__Aim of the exercise__.
Reproduce exactly, and only, the lines below from the one containing "Umm Al-Qura University**" through the one containing "I'm an aspiring".

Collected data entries
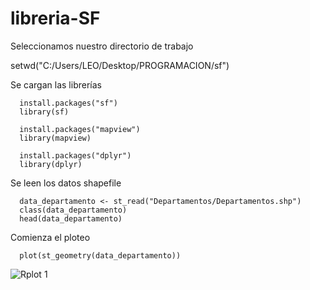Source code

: # libreria-SF

Seleccionamos nuestro directorio de trabajo

setwd("C:/Users/LEO/Desktop/PROGRAMACION/sf")

Se cargan las librerías

      install.packages("sf")
      library(sf)

      install.packages("mapview")
      library(mapview)

      install.packages("dplyr")
      library(dplyr)

Se leen los datos shapefile

      data_departamento <- st_read("Departamentos/Departamentos.shp")
      class(data_departamento)
      head(data_departamento)

  Comienza el ploteo
  
      plot(st_geometry(data_departamento))

![Rplot 1](https://user-images.githubusercontent.com/77855207/108009675-30a68700-6fd1-11eb-8f94-b08a0013d613.png)

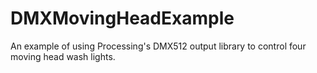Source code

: # DMXMovingHeadExample
An example of using Processing's DMX512 output library to control four moving head wash lights.
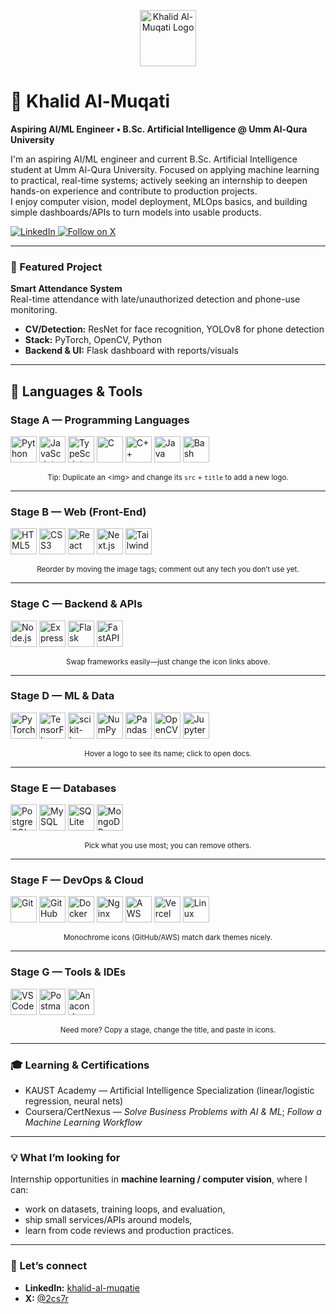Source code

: <!-- Optional: add your logo. Upload logo.png to the repo root or replace the path -->
<p align="center">
  <img src="./logo.png" alt="Khalid Al-Muqati Logo" height="90">
</p>

# 🧠 Khalid Al-Muqati

**Aspiring AI/ML Engineer • B.Sc. Artificial Intelligence @ Umm Al-Qura University**

I'm an aspiring AI/ML engineer and current B.Sc. Artificial Intelligence student at Umm Al-Qura University. Focused on applying machine learning to practical, real-time systems; actively seeking an internship to deepen hands-on experience and contribute to production projects.  
I enjoy computer vision, model deployment, MLOps basics, and building simple dashboards/APIs to turn models into usable products.

<p align="left">
  <a href="https://www.linkedin.com/in/khalid-al-muqatie-9254a8271?utm_source=share&utm_campaign=share_via&utm_content=profile&utm_medium=ios_app" target="_blank">
    <img alt="LinkedIn" src="https://img.shields.io/badge/LinkedIn-Connect-0A66C2?style=for-the-badge&logo=linkedin&logoColor=white">
  </a>
  <a href="https://x.com/2cs7r?s=21" target="_blank">
    <img alt="Follow on X" src="https://img.shields.io/badge/Follow_on_X-000000?style=for-the-badge&logo=x&logoColor=white">
  </a>
</p>

---

### 🔭 Featured Project
**Smart Attendance System**  
Real-time attendance with late/unauthorized detection and phone-use monitoring.  
- **CV/Detection:** ResNet for face recognition, YOLOv8 for phone detection  
- **Stack:** PyTorch, OpenCV, Python  
- **Backend & UI:** Flask dashboard with reports/visuals

---

## 🧰 Languages & Tools

<!-- Stage A -->
### Stage A — Programming Languages
<p align="left">
  <a href="https://www.python.org/" title="Python"><img alt="Python" src="https://cdn.jsdelivr.net/gh/devicons/devicon/icons/python/python-original.svg" height="42"/></a>
  <a href="https://developer.mozilla.org/docs/Web/JavaScript" title="JavaScript"><img alt="JavaScript" src="https://cdn.jsdelivr.net/gh/devicons/devicon/icons/javascript/javascript-original.svg" height="42"/></a>
  <a href="https://www.typescriptlang.org/" title="TypeScript"><img alt="TypeScript" src="https://cdn.jsdelivr.net/gh/devicons/devicon/icons/typescript/typescript-original.svg" height="42"/></a>
  <a href="https://en.wikipedia.org/wiki/C_(programming_language)" title="C"><img alt="C" src="https://cdn.jsdelivr.net/gh/devicons/devicon/icons/c/c-original.svg" height="42"/></a>
  <a href="https://isocpp.org/" title="C++"><img alt="C++" src="https://cdn.jsdelivr.net/gh/devicons/devicon/icons/cplusplus/cplusplus-original.svg" height="42"/></a>
  <a href="https://www.java.com/" title="Java"><img alt="Java" src="https://cdn.jsdelivr.net/gh/devicons/devicon/icons/java/java-original.svg" height="42"/></a>
  <a href="https://www.gnu.org/software/bash/" title="Bash"><img alt="Bash" src="https://cdn.jsdelivr.net/gh/devicons/devicon/icons/bash/bash-original.svg" height="42"/></a>
</p>

<p align="center"><sub>Tip: Duplicate an &lt;img&gt; and change its <code>src</code> + <code>title</code> to add a new logo.</sub></p>

---

<!-- Stage B -->
### Stage B — Web (Front-End)
<p align="left">
  <a href="https://developer.mozilla.org/docs/Web/HTML" title="HTML5"><img alt="HTML5" src="https://cdn.jsdelivr.net/gh/devicons/devicon/icons/html5/html5-original.svg" height="42"/></a>
  <a href="https://developer.mozilla.org/docs/Web/CSS" title="CSS3"><img alt="CSS3" src="https://cdn.jsdelivr.net/gh/devicons/devicon/icons/css3/css3-original.svg" height="42"/></a>
  <a href="https://react.dev/" title="React"><img alt="React" src="https://cdn.jsdelivr.net/gh/devicons/devicon/icons/react/react-original.svg" height="42"/></a>
  <a href="https://nextjs.org/" title="Next.js"><img alt="Next.js" src="https://cdn.jsdelivr.net/gh/devicons/devicon/icons/nextjs/nextjs-original.svg" height="42"/></a>
  <a href="https://tailwindcss.com/" title="Tailwind CSS"><img alt="Tailwind" src="https://cdn.jsdelivr.net/gh/devicons/devicon/icons/tailwindcss/tailwindcss-original.svg" height="42"/></a>
</p>

<p align="center"><sub>Reorder by moving the image tags; comment out any tech you don’t use yet.</sub></p>

---

<!-- Stage C -->
### Stage C — Backend & APIs
<p align="left">
  <a href="https://nodejs.org/" title="Node.js"><img alt="Node.js" src="https://cdn.jsdelivr.net/gh/devicons/devicon/icons/nodejs/nodejs-original.svg" height="42"/></a>
  <a href="https://expressjs.com/" title="Express"><img alt="Express" src="https://cdn.jsdelivr.net/gh/devicons/devicon/icons/express/express-original.svg" height="42"/></a>
  <a href="https://flask.palletsprojects.com/" title="Flask"><img alt="Flask" src="https://cdn.jsdelivr.net/gh/devicons/devicon/icons/flask/flask-original.svg" height="42"/></a>
  <a href="https://fastapi.tiangolo.com/" title="FastAPI"><img alt="FastAPI" src="https://cdn.jsdelivr.net/gh/devicons/devicon/icons/fastapi/fastapi-original.svg" height="42"/></a>
</p>

<p align="center"><sub>Swap frameworks easily—just change the icon links above.</sub></p>

---

<!-- Stage D -->
### Stage D — ML & Data
<p align="left">
  <a href="https://pytorch.org/" title="PyTorch"><img alt="PyTorch" src="https://cdn.jsdelivr.net/gh/devicons/devicon/icons/pytorch/pytorch-original.svg" height="42"/></a>
  <a href="https://www.tensorflow.org/" title="TensorFlow"><img alt="TensorFlow" src="https://cdn.jsdelivr.net/gh/devicons/devicon/icons/tensorflow/tensorflow-original.svg" height="42"/></a>
  <a href="https://scikit-learn.org/" title="scikit-learn"><img alt="scikit-learn" src="https://cdn.jsdelivr.net/gh/devicons/devicon/icons/scikitlearn/scikitlearn-original.svg" height="42"/></a>
  <a href="https://numpy.org/" title="NumPy"><img alt="NumPy" src="https://cdn.jsdelivr.net/gh/devicons/devicon/icons/numpy/numpy-original.svg" height="42"/></a>
  <a href="https://pandas.pydata.org/" title="Pandas"><img alt="Pandas" src="https://cdn.jsdelivr.net/gh/devicons/devicon/icons/pandas/pandas-original.svg" height="42"/></a>
  <a href="https://opencv.org/" title="OpenCV"><img alt="OpenCV" src="https://cdn.jsdelivr.net/gh/devicons/devicon/icons/opencv/opencv-original.svg" height="42"/></a>
  <a href="https://jupyter.org/" title="Jupyter"><img alt="Jupyter" src="https://cdn.jsdelivr.net/gh/devicons/devicon/icons/jupyter/jupyter-original.svg" height="42"/></a>
</p>

<p align="center"><sub>Hover a logo to see its name; click to open docs.</sub></p>

---

<!-- Stage E -->
### Stage E — Databases
<p align="left">
  <a href="https://www.postgresql.org/" title="PostgreSQL"><img alt="PostgreSQL" src="https://cdn.jsdelivr.net/gh/devicons/devicon/icons/postgresql/postgresql-original.svg" height="42"/></a>
  <a href="https://www.mysql.com/" title="MySQL"><img alt="MySQL" src="https://cdn.jsdelivr.net/gh/devicons/devicon/icons/mysql/mysql-original.svg" height="42"/></a>
  <a href="https://www.sqlite.org/index.html" title="SQLite"><img alt="SQLite" src="https://cdn.jsdelivr.net/gh/devicons/devicon/icons/sqlite/sqlite-original.svg" height="42"/></a>
  <a href="https://www.mongodb.com/" title="MongoDB"><img alt="MongoDB" src="https://cdn.jsdelivr.net/gh/devicons/devicon/icons/mongodb/mongodb-original.svg" height="42"/></a>
</p>

<p align="center"><sub>Pick what you use most; you can remove others.</sub></p>

---

<!-- Stage F -->
### Stage F — DevOps & Cloud
<p align="left">
  <a href="https://git-scm.com/" title="Git"><img alt="Git" src="https://cdn.jsdelivr.net/gh/devicons/devicon/icons/git/git-original.svg" height="42"/></a>
  <a href="https://github.com/" title="GitHub"><img alt="GitHub" src="https://cdn.jsdelivr.net/gh/devicons/devicon/icons/github/github-original.svg" height="42"/></a>
  <a href="https://www.docker.com/" title="Docker"><img alt="Docker" src="https://cdn.jsdelivr.net/gh/devicons/devicon/icons/docker/docker-original.svg" height="42"/></a>
  <a href="https://www.nginx.com/" title="Nginx"><img alt="Nginx" src="https://cdn.jsdelivr.net/gh/devicons/devicon/icons/nginx/nginx-original.svg" height="42"/></a>
  <a href="https://aws.amazon.com/" title="AWS"><img alt="AWS" src="https://cdn.jsdelivr.net/gh/devicons/devicon/icons/amazonwebservices/amazonwebservices-original.svg" height="42"/></a>
  <a href="https://vercel.com/" title="Vercel"><img alt="Vercel" src="https://cdn.jsdelivr.net/gh/devicons/devicon/icons/vercel/vercel-original.svg" height="42"/></a>
  <a href="https://www.linux.org/" title="Linux"><img alt="Linux" src="https://cdn.jsdelivr.net/gh/devicons/devicon/icons/linux/linux-original.svg" height="42"/></a>
</p>

<p align="center"><sub>Monochrome icons (GitHub/AWS) match dark themes nicely.</sub></p>

---

<!-- Stage G -->
### Stage G — Tools & IDEs
<p align="left">
  <a href="https://code.visualstudio.com/" title="VS Code"><img alt="VS Code" src="https://cdn.jsdelivr.net/gh/devicons/devicon/icons/vscode/vscode-original.svg" height="42"/></a>
  <a href="https://www.postman.com/" title="Postman"><img alt="Postman" src="https://cdn.jsdelivr.net/gh/devicons/devicon/icons/postman/postman-original.svg" height="42"/></a>
  <a href="https://www.anaconda.com/" title="Anaconda"><img alt="Anaconda" src="https://cdn.jsdelivr.net/gh/devicons/devicon/icons/anaconda/anaconda-original.svg" height="42"/></a>
</p>

<p align="center"><sub>Need more? Copy a stage, change the title, and paste in icons.</sub></p>

---

### 🎓 Learning & Certifications
- KAUST Academy — Artificial Intelligence Specialization (linear/logistic regression, neural nets)
- Coursera/CertNexus — *Solve Business Problems with AI & ML*; *Follow a Machine Learning Workflow*

---

### 💡 What I’m looking for
Internship opportunities in **machine learning / computer vision**, where I can:
- work on datasets, training loops, and evaluation,
- ship small services/APIs around models,
- learn from code reviews and production practices.

---

### 🤝 Let’s connect
- **LinkedIn:** <a href="https://www.linkedin.com/in/khalid-al-muqatie-9254a8271?utm_source=share&utm_campaign=share_via&utm_content=profile&utm_medium=ios_app">khalid-al-muqatie</a>  
- **X:** <a href="https://x.com/2cs7r?s=21">@2cs7r</a>

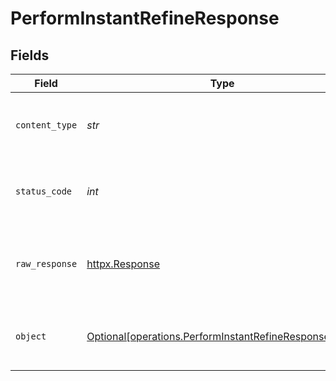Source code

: # PerformInstantRefineResponse


## Fields

| Field                                                                                                                | Type                                                                                                                 | Required                                                                                                             | Description                                                                                                          |
| -------------------------------------------------------------------------------------------------------------------- | -------------------------------------------------------------------------------------------------------------------- | -------------------------------------------------------------------------------------------------------------------- | -------------------------------------------------------------------------------------------------------------------- |
| `content_type`                                                                                                       | *str*                                                                                                                | :heavy_check_mark:                                                                                                   | HTTP response content type for this operation                                                                        |
| `status_code`                                                                                                        | *int*                                                                                                                | :heavy_check_mark:                                                                                                   | HTTP response status code for this operation                                                                         |
| `raw_response`                                                                                                       | [httpx.Response](https://www.python-httpx.org/api/#response)                                                         | :heavy_check_mark:                                                                                                   | Raw HTTP response; suitable for custom response parsing                                                              |
| `object`                                                                                                             | [Optional[operations.PerformInstantRefineResponseBody]](../../models/operations/performinstantrefineresponsebody.md) | :heavy_minus_sign:                                                                                                   | Responses for POST /lcm-instant-refine                                                                               |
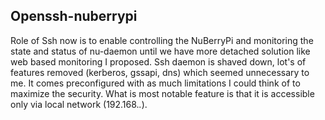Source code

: ## Openssh-nuberrypi

Role of Ssh now is to enable controlling the NuBerryPi and monitoring the state and status of nu-daemon until we have more detached solution like web based monitoring I proposed.
Ssh daemon is shaved down, lot's of features removed (kerberos, gssapi, dns) which seemed unnecessary to me.
It comes preconfigured with as much limitations I could think of to maximize the security. 
What is most notable feature is that it is accessible only via local network (192.168.*.*).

__Response__.
**Aspiring AI/ML Engineer • B.Sc. Artificial Intelligence @ Umm Al-Qura University**

I'm an aspiring AI/ML engineer and current B.Sc. Artificial Intelligence student at Umm Al-Qura University. Focused on applying machine learning to practical, real-time systems; actively seeking an internship to deepen hands-on experience and contribute to production projects.  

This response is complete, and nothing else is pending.